§ **Data provided**:
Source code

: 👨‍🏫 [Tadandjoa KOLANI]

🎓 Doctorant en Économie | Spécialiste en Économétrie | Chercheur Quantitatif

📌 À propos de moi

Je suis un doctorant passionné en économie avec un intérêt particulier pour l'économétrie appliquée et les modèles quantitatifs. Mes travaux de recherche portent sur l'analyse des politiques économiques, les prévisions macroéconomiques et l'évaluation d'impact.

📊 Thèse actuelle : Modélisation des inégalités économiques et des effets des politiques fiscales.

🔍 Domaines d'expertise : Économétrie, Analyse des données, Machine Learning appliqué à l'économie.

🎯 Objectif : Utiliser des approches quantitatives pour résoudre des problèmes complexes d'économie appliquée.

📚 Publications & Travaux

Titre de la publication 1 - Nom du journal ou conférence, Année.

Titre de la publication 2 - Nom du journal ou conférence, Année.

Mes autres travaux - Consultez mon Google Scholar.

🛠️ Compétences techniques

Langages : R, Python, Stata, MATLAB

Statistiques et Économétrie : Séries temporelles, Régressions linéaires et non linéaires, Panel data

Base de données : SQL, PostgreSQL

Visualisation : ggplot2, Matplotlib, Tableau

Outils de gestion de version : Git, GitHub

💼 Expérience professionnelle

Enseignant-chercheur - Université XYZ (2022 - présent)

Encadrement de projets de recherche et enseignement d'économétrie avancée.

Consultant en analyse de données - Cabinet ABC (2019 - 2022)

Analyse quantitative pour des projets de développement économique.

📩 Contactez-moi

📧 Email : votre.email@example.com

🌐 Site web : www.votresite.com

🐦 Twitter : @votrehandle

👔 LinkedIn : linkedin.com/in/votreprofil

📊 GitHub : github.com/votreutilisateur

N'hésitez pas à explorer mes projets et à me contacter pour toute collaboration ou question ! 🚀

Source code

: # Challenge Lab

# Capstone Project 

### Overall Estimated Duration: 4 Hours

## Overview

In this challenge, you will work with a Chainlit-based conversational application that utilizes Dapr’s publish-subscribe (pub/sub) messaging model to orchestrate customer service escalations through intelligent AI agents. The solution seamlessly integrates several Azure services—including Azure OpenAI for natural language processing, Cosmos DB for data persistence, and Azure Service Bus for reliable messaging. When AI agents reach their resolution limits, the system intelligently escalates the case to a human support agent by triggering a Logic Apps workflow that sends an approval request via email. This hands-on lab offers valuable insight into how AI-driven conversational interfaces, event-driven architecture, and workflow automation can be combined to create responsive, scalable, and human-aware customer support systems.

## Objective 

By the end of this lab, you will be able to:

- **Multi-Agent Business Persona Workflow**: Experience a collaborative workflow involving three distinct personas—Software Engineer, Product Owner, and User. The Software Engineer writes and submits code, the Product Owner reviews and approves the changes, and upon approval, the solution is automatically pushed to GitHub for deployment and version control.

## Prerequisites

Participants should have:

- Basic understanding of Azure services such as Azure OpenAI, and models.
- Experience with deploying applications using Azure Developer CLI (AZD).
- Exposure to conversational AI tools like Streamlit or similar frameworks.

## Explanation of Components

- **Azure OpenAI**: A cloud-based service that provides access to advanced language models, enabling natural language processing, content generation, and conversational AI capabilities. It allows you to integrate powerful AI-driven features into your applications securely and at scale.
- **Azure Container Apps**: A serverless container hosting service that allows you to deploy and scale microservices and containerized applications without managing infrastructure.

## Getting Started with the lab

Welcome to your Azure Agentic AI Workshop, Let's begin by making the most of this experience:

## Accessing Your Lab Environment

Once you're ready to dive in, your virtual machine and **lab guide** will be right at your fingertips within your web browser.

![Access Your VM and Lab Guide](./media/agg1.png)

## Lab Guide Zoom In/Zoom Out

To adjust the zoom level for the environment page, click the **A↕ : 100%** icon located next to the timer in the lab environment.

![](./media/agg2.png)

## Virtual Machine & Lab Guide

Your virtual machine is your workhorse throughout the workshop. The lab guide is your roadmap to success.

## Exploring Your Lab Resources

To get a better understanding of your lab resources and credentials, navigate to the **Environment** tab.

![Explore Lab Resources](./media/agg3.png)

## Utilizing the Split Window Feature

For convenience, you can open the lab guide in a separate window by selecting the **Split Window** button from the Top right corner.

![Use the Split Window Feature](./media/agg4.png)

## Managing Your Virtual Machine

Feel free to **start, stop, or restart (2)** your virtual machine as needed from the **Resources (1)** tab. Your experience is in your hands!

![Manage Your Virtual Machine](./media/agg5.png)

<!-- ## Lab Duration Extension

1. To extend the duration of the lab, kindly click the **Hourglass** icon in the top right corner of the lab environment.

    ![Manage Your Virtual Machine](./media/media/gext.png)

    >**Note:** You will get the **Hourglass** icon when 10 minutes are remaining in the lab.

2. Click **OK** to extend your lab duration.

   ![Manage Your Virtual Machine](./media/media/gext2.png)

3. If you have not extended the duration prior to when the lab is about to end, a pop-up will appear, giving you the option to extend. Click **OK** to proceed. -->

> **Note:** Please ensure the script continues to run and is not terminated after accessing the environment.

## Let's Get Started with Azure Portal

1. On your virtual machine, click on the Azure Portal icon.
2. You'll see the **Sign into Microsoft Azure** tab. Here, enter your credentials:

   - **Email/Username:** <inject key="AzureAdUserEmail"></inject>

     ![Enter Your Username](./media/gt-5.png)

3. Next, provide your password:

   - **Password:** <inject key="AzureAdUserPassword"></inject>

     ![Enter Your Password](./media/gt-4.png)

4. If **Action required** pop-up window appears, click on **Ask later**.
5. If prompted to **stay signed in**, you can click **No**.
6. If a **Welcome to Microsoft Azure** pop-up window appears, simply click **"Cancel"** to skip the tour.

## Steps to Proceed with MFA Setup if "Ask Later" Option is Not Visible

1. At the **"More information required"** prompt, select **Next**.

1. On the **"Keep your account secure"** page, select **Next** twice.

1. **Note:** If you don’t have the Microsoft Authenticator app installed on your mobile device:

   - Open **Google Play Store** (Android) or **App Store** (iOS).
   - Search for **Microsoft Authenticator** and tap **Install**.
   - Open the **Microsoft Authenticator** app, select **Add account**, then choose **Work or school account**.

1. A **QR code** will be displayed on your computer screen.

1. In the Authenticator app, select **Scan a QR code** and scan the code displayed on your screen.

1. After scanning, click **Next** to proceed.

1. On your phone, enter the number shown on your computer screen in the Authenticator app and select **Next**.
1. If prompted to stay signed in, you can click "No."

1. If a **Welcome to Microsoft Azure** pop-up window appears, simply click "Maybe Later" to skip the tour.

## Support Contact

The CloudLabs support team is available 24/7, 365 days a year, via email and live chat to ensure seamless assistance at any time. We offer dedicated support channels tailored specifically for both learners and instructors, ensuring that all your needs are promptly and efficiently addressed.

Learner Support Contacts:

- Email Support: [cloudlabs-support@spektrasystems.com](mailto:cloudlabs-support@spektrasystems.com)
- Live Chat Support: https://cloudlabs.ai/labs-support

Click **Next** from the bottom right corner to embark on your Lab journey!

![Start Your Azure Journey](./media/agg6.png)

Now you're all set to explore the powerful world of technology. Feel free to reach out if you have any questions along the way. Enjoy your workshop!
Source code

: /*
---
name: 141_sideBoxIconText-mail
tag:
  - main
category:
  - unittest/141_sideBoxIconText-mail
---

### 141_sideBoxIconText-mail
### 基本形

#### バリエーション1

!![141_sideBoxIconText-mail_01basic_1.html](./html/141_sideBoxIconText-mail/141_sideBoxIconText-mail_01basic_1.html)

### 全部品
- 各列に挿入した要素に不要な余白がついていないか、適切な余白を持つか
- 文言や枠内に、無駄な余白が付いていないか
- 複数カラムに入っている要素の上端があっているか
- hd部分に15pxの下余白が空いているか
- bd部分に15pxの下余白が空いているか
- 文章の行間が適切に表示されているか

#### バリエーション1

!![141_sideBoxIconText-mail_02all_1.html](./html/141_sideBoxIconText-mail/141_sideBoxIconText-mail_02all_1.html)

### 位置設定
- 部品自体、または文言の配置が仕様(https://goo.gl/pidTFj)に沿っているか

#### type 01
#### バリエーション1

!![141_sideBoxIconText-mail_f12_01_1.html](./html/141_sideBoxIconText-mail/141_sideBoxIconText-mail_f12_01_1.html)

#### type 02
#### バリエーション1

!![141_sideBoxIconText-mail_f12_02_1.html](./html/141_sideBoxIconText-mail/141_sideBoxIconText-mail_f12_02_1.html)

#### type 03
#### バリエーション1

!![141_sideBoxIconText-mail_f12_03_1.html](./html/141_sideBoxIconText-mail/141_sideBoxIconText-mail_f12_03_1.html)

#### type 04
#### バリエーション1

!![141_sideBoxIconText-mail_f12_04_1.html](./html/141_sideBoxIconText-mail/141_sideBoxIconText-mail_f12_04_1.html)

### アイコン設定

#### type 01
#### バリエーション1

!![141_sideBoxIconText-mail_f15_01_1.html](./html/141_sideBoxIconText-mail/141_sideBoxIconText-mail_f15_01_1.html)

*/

§ **Work to complete**:
All lines above from the one holding "1. On your virtual" to the one holding "- Open **Google", inclusive, are to be copied exactly; no other line is wanted.

§ **Answer box**:
1. On your virtual machine, click on the Azure Portal icon.
2. You'll see the **Sign into Microsoft Azure** tab. Here, enter your credentials:

   - **Email/Username:** <inject key="AzureAdUserEmail"></inject>

     ![Enter Your Username](./media/gt-5.png)

3. Next, provide your password:

   - **Password:** <inject key="AzureAdUserPassword"></inject>

     ![Enter Your Password](./media/gt-4.png)

4. If **Action required** pop-up window appears, click on **Ask later**.
5. If prompted to **stay signed in**, you can click **No**.
6. If a **Welcome to Microsoft Azure** pop-up window appears, simply click **"Cancel"** to skip the tour.

## Steps to Proceed with MFA Setup if "Ask Later" Option is Not Visible

1. At the **"More information required"** prompt, select **Next**.

1. On the **"Keep your account secure"** page, select **Next** twice.

1. **Note:** If you don’t have the Microsoft Authenticator app installed on your mobile device:

   - Open **Google Play Store** (Android) or **App Store** (iOS).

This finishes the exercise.